DATA FOR ANALYSIS -
::::
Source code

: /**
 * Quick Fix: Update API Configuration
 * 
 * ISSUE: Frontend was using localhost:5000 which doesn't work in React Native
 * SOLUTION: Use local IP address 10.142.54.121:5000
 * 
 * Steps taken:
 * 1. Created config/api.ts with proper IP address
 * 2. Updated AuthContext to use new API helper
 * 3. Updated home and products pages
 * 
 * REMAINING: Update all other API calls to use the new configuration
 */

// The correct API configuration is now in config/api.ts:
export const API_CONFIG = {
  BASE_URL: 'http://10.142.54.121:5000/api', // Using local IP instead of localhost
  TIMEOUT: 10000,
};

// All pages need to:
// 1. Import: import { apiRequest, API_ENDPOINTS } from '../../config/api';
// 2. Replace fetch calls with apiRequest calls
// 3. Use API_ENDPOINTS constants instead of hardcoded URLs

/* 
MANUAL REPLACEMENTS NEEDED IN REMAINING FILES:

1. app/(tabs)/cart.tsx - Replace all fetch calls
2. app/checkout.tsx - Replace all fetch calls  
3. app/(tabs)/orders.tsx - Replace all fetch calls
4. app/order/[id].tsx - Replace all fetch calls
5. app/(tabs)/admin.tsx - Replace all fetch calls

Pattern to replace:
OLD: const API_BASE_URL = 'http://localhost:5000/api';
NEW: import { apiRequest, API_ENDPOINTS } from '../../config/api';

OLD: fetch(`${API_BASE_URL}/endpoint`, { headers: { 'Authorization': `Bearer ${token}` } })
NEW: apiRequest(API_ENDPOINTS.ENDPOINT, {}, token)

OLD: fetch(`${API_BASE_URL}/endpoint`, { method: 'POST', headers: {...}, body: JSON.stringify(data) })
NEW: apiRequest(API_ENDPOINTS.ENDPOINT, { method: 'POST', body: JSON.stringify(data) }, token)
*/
::::
WHAT YOU SHOULD DO - The lines above that hold the string "tabs" are to be located and copied.

EXERCISE ANSWER -
1. app/(tabs)/cart.tsx - Replace all fetch calls
3. app/(tabs)/orders.tsx - Replace all fetch calls
5. app/(tabs)/admin.tsx - Replace all fetch calls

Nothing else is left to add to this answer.